社会人になったら今度こそ彼女を作る。そんな下らなくも俺にとっては割と真剣な目標を持って迎えた社会人一年目。
学生と社会人の差に苦労しつつ、先輩に厳しく指導されて新人研修をこなして初めて迎えた給料日・四月二十五日。
初任給を手にしたその日、きっと他人から見たら浮かれまくっていたのだろう。俺は怪しげな露店商に掴まり、そして口車に乗せられるがまま怪しいブレスレットを購入した。
そのブレスレットは願い事を何でも一つだけ叶えてくれると言う、とても、それはもうとても怪しい品であった。
俺は怪しいと思いながらも騙されていると分かっていながらも、そう高くない値段であった事と、デザインが気に入った事もあり、軽い気持ちで購入した。
薄い桃色の丸く加工された輝石が数珠状に連なり、アクセントのように赤の輝石が間に入っていた。そして小さな桜のモチーフが中央に付いていた。
自宅に帰ってから、自分の腕に着けて眺めてみた。男が着けるには可愛らしすぎるかもしれないな。
俺自身が着けるにはあれだが、嘘でも願い事がかなうという効力があるなら、妹にあげても良いかもしれない。女の子はこういうの好きだろう?
そうだなぁ、もし本当に願いが叶うと言うならば、俺なら何を願うだろうか。
絶対に叶わないと思いつつ、けれど少しばかりの希望を胸に、俺は何とも無しに願いを口にした。

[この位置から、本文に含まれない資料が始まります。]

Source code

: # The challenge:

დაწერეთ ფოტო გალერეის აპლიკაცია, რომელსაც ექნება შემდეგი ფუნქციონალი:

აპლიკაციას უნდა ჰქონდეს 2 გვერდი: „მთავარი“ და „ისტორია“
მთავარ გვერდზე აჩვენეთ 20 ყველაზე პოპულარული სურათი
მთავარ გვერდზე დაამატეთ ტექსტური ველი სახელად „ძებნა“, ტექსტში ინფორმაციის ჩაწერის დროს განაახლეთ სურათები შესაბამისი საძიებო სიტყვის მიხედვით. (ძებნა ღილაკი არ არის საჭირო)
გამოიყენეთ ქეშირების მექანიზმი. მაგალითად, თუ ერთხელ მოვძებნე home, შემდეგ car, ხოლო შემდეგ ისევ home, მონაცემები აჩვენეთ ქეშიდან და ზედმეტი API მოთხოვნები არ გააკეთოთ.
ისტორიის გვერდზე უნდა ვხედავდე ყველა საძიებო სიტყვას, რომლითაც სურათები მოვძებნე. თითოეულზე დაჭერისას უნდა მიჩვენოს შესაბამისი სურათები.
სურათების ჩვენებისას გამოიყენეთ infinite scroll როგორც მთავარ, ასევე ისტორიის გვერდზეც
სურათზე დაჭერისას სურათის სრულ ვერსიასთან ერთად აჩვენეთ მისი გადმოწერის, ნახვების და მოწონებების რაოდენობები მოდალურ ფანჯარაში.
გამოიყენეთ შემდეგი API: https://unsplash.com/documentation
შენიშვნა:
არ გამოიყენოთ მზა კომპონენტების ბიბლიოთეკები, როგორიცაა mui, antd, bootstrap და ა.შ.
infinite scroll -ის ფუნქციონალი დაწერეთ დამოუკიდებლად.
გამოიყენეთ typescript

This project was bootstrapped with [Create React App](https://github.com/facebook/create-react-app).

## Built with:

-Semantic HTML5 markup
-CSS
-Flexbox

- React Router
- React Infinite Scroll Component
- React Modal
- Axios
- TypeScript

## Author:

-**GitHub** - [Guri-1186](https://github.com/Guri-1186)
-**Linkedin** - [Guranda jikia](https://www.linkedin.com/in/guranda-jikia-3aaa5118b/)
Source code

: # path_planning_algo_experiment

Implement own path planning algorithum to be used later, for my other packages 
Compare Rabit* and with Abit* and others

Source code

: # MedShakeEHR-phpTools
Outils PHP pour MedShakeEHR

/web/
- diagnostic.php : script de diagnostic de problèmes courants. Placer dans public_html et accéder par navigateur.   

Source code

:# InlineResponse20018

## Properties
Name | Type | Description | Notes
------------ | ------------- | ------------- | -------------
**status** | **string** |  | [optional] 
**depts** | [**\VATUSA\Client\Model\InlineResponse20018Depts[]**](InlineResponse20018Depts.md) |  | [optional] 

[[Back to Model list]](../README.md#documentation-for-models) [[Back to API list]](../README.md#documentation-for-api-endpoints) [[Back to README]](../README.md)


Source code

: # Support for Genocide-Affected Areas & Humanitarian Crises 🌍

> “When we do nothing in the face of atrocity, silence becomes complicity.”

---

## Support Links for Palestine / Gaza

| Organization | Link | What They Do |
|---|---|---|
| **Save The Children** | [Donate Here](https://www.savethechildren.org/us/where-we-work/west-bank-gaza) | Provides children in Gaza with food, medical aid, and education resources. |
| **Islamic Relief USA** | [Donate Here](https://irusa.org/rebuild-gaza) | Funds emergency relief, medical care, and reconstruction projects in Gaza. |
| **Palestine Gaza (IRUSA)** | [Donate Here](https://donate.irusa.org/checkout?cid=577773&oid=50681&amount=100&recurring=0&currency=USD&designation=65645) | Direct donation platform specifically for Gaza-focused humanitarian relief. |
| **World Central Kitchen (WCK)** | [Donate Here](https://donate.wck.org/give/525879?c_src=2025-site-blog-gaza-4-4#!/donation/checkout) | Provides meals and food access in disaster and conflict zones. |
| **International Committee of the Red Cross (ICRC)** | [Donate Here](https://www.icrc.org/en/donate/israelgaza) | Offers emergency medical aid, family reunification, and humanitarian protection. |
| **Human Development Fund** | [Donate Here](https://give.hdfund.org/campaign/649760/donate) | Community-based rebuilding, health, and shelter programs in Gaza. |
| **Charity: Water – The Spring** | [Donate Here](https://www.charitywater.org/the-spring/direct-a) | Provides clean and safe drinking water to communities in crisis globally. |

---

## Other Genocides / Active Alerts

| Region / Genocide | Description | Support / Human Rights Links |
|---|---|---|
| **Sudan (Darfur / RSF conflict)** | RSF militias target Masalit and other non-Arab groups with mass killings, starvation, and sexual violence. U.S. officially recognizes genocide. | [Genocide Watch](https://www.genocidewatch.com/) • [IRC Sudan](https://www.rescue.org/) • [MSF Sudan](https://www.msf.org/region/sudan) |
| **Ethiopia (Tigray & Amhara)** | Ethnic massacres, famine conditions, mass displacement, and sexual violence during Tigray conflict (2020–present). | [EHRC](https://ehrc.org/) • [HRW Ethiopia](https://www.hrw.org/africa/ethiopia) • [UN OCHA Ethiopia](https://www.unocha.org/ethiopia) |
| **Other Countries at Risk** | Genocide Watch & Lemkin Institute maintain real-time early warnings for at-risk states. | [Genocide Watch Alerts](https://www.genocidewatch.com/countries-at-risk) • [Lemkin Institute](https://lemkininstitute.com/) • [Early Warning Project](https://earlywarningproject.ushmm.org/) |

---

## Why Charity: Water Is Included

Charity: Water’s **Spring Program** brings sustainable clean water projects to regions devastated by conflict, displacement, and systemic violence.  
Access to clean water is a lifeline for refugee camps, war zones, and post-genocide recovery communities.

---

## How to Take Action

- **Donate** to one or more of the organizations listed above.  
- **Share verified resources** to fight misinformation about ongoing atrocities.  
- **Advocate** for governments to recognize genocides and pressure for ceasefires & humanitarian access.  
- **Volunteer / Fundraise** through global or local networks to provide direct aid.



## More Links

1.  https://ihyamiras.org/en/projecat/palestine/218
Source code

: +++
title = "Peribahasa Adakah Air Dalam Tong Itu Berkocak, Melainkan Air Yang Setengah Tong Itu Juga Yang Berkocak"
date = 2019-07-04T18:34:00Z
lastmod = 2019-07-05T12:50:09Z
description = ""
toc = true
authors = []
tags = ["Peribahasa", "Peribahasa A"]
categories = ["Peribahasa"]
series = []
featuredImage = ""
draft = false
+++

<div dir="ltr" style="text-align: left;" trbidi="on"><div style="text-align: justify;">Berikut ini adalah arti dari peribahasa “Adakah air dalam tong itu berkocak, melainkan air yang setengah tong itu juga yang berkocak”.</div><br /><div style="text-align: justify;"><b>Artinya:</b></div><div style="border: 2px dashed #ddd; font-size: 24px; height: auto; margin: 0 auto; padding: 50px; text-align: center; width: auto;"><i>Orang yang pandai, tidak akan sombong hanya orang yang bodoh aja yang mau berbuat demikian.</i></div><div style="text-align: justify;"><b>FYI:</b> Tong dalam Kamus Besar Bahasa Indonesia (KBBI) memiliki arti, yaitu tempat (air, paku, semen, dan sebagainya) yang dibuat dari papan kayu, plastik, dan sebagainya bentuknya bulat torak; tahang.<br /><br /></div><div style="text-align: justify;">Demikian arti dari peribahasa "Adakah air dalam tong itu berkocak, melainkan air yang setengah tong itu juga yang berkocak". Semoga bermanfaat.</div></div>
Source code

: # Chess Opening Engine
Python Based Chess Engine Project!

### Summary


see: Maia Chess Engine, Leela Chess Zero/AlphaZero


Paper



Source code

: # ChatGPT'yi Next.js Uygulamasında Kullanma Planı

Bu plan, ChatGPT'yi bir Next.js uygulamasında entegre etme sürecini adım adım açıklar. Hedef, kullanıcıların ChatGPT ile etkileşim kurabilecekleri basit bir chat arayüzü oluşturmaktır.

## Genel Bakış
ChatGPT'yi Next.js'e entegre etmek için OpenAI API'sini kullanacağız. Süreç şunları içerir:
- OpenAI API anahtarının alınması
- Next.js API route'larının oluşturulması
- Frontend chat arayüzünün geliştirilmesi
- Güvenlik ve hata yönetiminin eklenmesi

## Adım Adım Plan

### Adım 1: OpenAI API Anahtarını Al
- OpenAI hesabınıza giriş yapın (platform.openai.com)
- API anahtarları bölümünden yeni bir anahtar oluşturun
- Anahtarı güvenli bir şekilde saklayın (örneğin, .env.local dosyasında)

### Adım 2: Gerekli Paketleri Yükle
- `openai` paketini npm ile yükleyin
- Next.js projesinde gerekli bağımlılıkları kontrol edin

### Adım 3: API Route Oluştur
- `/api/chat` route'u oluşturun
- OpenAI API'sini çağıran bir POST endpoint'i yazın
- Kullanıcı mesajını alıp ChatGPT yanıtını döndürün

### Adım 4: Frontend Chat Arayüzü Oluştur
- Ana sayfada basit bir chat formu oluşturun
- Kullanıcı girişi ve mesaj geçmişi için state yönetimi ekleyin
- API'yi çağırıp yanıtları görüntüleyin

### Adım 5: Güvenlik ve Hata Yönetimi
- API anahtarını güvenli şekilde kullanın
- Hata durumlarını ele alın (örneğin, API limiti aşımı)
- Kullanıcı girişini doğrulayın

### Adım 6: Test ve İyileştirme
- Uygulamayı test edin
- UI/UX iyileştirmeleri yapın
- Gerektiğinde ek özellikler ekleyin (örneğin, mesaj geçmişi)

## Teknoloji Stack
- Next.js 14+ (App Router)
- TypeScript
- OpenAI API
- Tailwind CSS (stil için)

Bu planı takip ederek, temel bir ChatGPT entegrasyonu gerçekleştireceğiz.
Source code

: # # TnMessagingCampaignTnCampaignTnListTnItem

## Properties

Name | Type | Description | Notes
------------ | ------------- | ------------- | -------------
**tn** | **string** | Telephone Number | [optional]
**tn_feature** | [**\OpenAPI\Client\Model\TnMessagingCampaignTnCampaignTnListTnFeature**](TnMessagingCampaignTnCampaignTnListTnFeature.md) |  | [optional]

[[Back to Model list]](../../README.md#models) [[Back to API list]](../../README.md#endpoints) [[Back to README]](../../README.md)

人生をやり直したい、出来ればゲームのような世界で、と。
ゲームが好き、漫画が好き、小説が好き、娯楽にあふれたこの時代、この手の娯楽が好きならその世界で生きる自分を想像したことがある者も少なくないだろう。
けれどいつしか大人になり、逃げられない現実の中で、夢や希望もなくただ日々を生きるために仕方なく会社等で働く。
いや夢や目標を持って働いている人も当然要るだろうが、俺は少しでも良い高校良い大学良い会社と周りに流されるままに生きてきて、いざ会社に入社してから今後何を目標に生きて行けばいいのだろうと漠然とした不安に襲われていた。
次に周りに言われるのはいい嫁さん貰って子供を作れ、だろうか。
なんなのだろう、この既に決められているような人生は。
今更になって、もっと子供の頃から自分の夢を持って生きてこれば良かったと思うようになっていた。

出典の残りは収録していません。